Sophronius has been claimed to be of Byzantine Greek,[1] as well as of Syrian Arab descent.[2] A teacher of rhetoric, Sophronius became an ascetic in Egypt about 580 and then entered the monastery of St. Theodosius near Bethlehem. Traveling to monastic centres in Asia Minor, Egypt, and Rome, he accompanied the Byzantine chronicler St. John Moschus, who dedicated to him his celebrated tract on the religious life, Leimõn ho Leimõnon (Greek: “The Spiritual Meadow”) (and whose feast day in the Eastern Orthodox Church, 11 March [O.S. 24 March], is shared with Sophonius'[3]).
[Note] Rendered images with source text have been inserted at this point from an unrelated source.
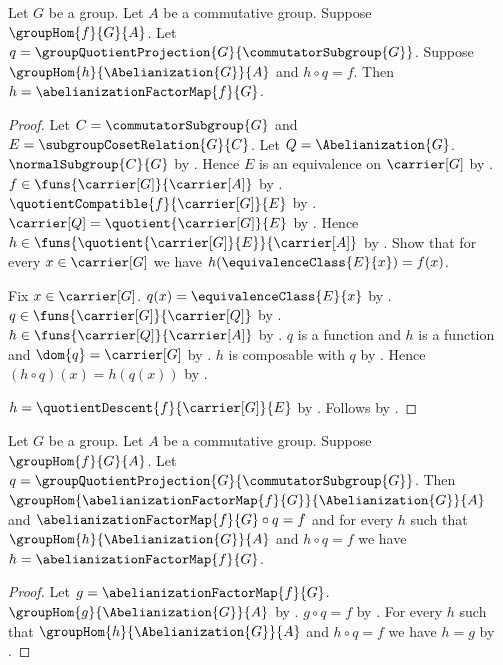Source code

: \begin{theorem}\label{abelianization_factor_unique}
    Let $G$ be a group.
    Let $A$ be a commutative group.
    Suppose $\groupHom{f}{G}{A}$.
    Let $q=\groupQuotientProjection{G}{\commutatorSubgroup{G}}$.
    Suppose $\groupHom{h}{\Abelianization{G}}{A}$ and $h\circ q=f$.
    Then $h=\abelianizationFactorMap{f}{G}$.
\end{theorem}
\begin{proof}
    Let $C=\commutatorSubgroup{G}$ and
        $E=\subgroupCosetRelation{G}{C}$.
    Let $Q=\Abelianization{G}$.
    $\normalSubgroup{C}{G}$ by .
    Hence $E$ is an equivalence on $\carrier[G]$ by
        .
    $f\in\funs{\carrier[G]}{\carrier[A]}$ by
        .
    $\quotientCompatible{f}{\carrier[G]}{E}$ by
        .
    $\carrier[Q]=\quotient{\carrier[G]}{E}$ by
        .
    Hence $h\in\funs{\quotient{\carrier[G]}{E}}{\carrier[A]}$ by
        .
    Show that for every $x\in\carrier[G]$ we have
        $h(\equivalenceClass{E}{x})=f(x)$.
    \begin{subproof}
        Fix $x\in\carrier[G]$.
        $q(x)=\equivalenceClass{E}{x}$ by
            .
        $q\in\funs{\carrier[G]}{\carrier[Q]}$ by
            .
        $h\in\funs{\carrier[Q]}{\carrier[A]}$ by
            .
        $q$ is a function and $h$ is a function and
            $\dom{q}=\carrier[G]$ by .
        $h$ is composable with $q$ by
            .
        Hence $(h\circ q)(x)=h(q(x))$ by .
    \end{subproof}
    $h=\quotientDescent{f}{\carrier[G]}{E}$ by
        .
    Follows by .
\end{proof}

\begin{theorem}\label{abelianization_universal_property}
    Let $G$ be a group.
    Let $A$ be a commutative group.
    Suppose $\groupHom{f}{G}{A}$.
    Let $q=\groupQuotientProjection{G}{\commutatorSubgroup{G}}$.
    Then
        $\groupHom
            {\abelianizationFactorMap{f}{G}}{\Abelianization{G}}{A}$ and
        $\abelianizationFactorMap{f}{G}\circ q=f$ and for every $h$
        such that $\groupHom{h}{\Abelianization{G}}{A}$ and $h\circ q=f$
        we have $h=\abelianizationFactorMap{f}{G}$.
\end{theorem}
\begin{proof}
    Let $g=\abelianizationFactorMap{f}{G}$.
    $\groupHom{g}{\Abelianization{G}}{A}$ by
        .
    $g\circ q=f$ by .
    For every $h$ such that
        $\groupHom{h}{\Abelianization{G}}{A}$ and $h\circ q=f$
        we have $h=g$ by .
\end{proof}

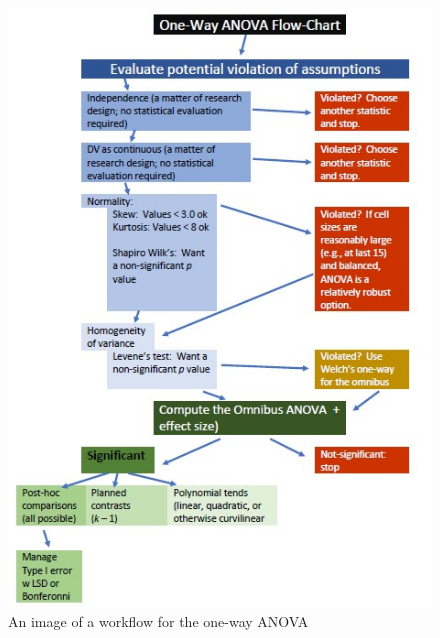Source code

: \documentclass[
  english,
]{book}
\begin{document}
\begin{figure}
\centering
\includegraphics{images/OnewayWrkFlw.jpg}
\caption{An image of a workflow for the one-way ANOVA}
\end{figure}
\end{document}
On the death of Moschus in Rome in 619, Sophronius accompanied the body back to Jerusalem for monastic burial. He traveled to Alexandria, Egypt, and to Constantinople in the year 633 to persuade the respective patriarchs to renounce Monothelitism, a heterodox teaching that espoused a single, divine will in Christ to the exclusion of a human capacity for choice. Sophronius' extensive writings on this question are all lost.

Although unsuccessful in this mission, Sophronius was elected patriarch of Jerusalem in 634. Soon after his enthronement he forwarded his noted synodical letter to Pope Honorius I and to the Eastern patriarchs, explaining the orthodox belief in the two natures, human and divine, of Christ, as opposed to Monothelitism, which he viewed as a subtle form of heretical Monophysitism (which posited a single [divine] nature for Christ). Moreover, he composed a Florilegium (“Anthology”) of some 600 texts from the Orthodox Church Fathers in favour of the Orthodox tenet of Dyothelitism (positing both human and divine wills in Christ). This document also is lost.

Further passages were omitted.